PHP多cURL性能比顺序file_get_contents差

I am writing an interface in which I must launch 4 http requests to get some infomation.

I implemented the interface in 2 ways:

using sequential file_get_contents.
using multi curl.

I have benchmarked the 2 versions with jmeter. The result shows that multi curl is much better than sequential file_get_contents when there's only 1 thread in jmeter making requests, but much worse when 100 threads.

The question is: which could bring the bad performance of multi curl?

My multi curl code is as below:

$curl_handle_arr = array ();
$master = curl_multi_init();
foreach ( $call_url_arr as $key => $url )
{
    $curl_handle = curl_init( $url );
    $curl_handle_arr [$key] = $curl_handle;
    curl_setopt( $curl_handle , CURLOPT_RETURNTRANSFER , true );
    curl_setopt( $curl_handle , CURLOPT_POST , true );
    curl_setopt( $curl_handle , CURLOPT_POSTFIELDS , http_build_query( $params_arr [$key] ) );
    curl_multi_add_handle( $master , $curl_handle );
}
$running = null;
$mrc = null;
do
{
    $mrc = curl_multi_exec( $master , $running );
}
while ( $mrc == CURLM_CALL_MULTI_PERFORM );
while ( $running && $mrc == CURLM_OK )
{
    if (curl_multi_select( $master ) != - 1)
    {
        do
        {
            $mrc = curl_multi_exec( $master , $running );
        }
        while ( $mrc == CURLM_CALL_MULTI_PERFORM );
    }
}
foreach ( $call_url_arr as $key => $url )
{
    $curl_handle = $curl_handle_arr [$key];
    if (curl_error( $curl_handle ) == '')
    {
        $result_str_arr [$key] = curl_multi_getcontent( $curl_handle );
    }
    curl_multi_remove_handle( $master , $curl_handle );
}
curl_multi_close( $master );

1. Simple optimization

You should sleep about 2500 microseconds if curl_multi_select failed.
Actually, it defintely fails sometimes for each execution.
Without sleeping, your CPU resources get occupied by lots of while (true) { } loops.
If you do nothing after some (not all) of the requests have finished,
you should let maximum timeout seconds larger.
Your code is written for old libcurls. As of libcurl version 7.2,
the state CURLM_CALL_MULTI_PERFORM does not appear anymore.

So, the following code

$running = null;
$mrc = null;
do
{
    $mrc = curl_multi_exec( $master , $running );
}
while ( $mrc == CURLM_CALL_MULTI_PERFORM );
while ( $running && $mrc == CURLM_OK )
{
    if (curl_multi_select( $master ) != - 1)
    {
        do
        {
            $mrc = curl_multi_exec( $master , $running );
        }
        while ( $mrc == CURLM_CALL_MULTI_PERFORM );
    }
}

should be

curl_multi_exec($master, $running);
do
{
    if (curl_multi_select($master, 99) === -1)
    {
        usleep(2500);
        continue;
    }
    curl_multi_exec($master, $running);
} while ($running);

Note

The timeout value of curl_multi_select should be tuned only if you want to do something like...

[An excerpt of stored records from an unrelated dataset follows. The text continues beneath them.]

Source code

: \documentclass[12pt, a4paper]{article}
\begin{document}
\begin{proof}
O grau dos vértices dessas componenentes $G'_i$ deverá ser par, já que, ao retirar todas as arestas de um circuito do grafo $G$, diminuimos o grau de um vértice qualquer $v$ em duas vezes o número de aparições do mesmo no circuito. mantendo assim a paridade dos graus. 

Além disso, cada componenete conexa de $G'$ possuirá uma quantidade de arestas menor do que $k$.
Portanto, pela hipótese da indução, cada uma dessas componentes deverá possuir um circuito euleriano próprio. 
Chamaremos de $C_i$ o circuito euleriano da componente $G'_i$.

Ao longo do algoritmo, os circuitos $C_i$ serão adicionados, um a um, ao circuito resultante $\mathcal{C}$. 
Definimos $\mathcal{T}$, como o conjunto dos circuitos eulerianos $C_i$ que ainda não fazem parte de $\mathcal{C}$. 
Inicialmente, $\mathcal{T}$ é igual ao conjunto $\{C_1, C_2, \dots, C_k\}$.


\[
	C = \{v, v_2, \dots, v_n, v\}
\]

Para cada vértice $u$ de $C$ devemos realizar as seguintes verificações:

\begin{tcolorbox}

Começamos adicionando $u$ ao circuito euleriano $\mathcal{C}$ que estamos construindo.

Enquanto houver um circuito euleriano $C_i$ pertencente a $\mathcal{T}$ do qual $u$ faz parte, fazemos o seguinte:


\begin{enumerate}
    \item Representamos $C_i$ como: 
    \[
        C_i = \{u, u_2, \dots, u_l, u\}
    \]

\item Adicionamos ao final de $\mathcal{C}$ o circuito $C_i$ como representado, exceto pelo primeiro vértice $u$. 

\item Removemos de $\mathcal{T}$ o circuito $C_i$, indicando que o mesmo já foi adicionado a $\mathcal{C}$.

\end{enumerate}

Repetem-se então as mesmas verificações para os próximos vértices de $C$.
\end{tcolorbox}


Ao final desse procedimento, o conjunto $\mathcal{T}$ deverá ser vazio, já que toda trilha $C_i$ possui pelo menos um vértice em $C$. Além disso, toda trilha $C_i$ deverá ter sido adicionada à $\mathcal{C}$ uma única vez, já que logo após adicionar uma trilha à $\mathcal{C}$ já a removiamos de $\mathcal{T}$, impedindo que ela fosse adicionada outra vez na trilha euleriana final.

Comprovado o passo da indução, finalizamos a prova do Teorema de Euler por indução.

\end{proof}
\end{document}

curl_multi_exec($master, $running);
do
{
    if (curl_multi_select($master, $TIMEOUT) === -1)
    {
        usleep(2500);
        continue;
    }
    curl_multi_exec($master, $running);
    while ($info = curl_multi_info_read($master))
    {
        /* Do something with $info */
    }
} while ($running);

Otherwise, the value should be extreamly large.
(However, PHP_INT_MAX is too large; libcurl treats it as an invalid value.)

2. Easy experiment in one PHP process

I tested using my parallel cURL executor library: mpyw/co

(The prep. for is improper and it should be by, sorry for my poor English xD)

<?php 

require 'vendor/autoload.php';

use mpyw\Co\Co;

function four_sequencial_requests_for_one_hundread_people()
{
    for ($i = 0; $i < 100; ++$i) {
        $tasks[] = function () use ($i) {
            $ch = curl_init();
            curl_setopt_array($ch, [
                CURLOPT_URL => 'example.com',
                CURLOPT_FORBID_REUSE => true,
                CURLOPT_RETURNTRANSFER => true,
            ]);
            for ($j = 0; $j < 4; ++$j) {
                yield $ch;
            }
        };
    }
    $start = microtime(true);
    yield $tasks;
    $end = microtime(true);
    printf("Time of %s: %.2f sec
", __FUNCTION__, $end - $start);
}

function requests_for_four_hundreds_people()
{
    for ($i = 0; $i < 400; ++$i) {
        $tasks[] = function () use ($i) {
            $ch = curl_init();
            curl_setopt_array($ch, [
                CURLOPT_URL => 'example.com',
                CURLOPT_FORBID_REUSE => true,
                CURLOPT_RETURNTRANSFER => true,
            ]);
            yield $ch;
        };
    }
    $start = microtime(true);
    yield $tasks;
    $end = microtime(true);
    printf("Time of %s: %.2f sec
", __FUNCTION__, $end - $start);
}

Co::wait(four_sequencial_requests_for_one_hundread_people(), [
    'concurrency' => 0, // Zero means unlimited
]);

Co::wait(requests_for_four_hundreds_people(), [
    'concurrency' => 0, // Zero means unlimited
]);

I tried for five times to get the following results:

I also tried in reverse order (The 3rd request was kicked xD):

These results represent too many concurrent TCP connections actually decrease throughputs.

3. Advanced optimization

3-A. For different destinations

If you want to optimize for both few and many concurrent requests, the following dirty solution may help you.

Share the number of requesters using apcu_add / apcu_fetch / apcu_delete.
Switch methods(sequencial or parallel) by current value.

3-B. For the same destinations

CURLMOPT_PIPELINING will help you. This option bundles all HTTP/1.1 connections for the same destination into one TCP connection.

curl_multi_setopt($master, CURLMOPT_PIPELINING, 1);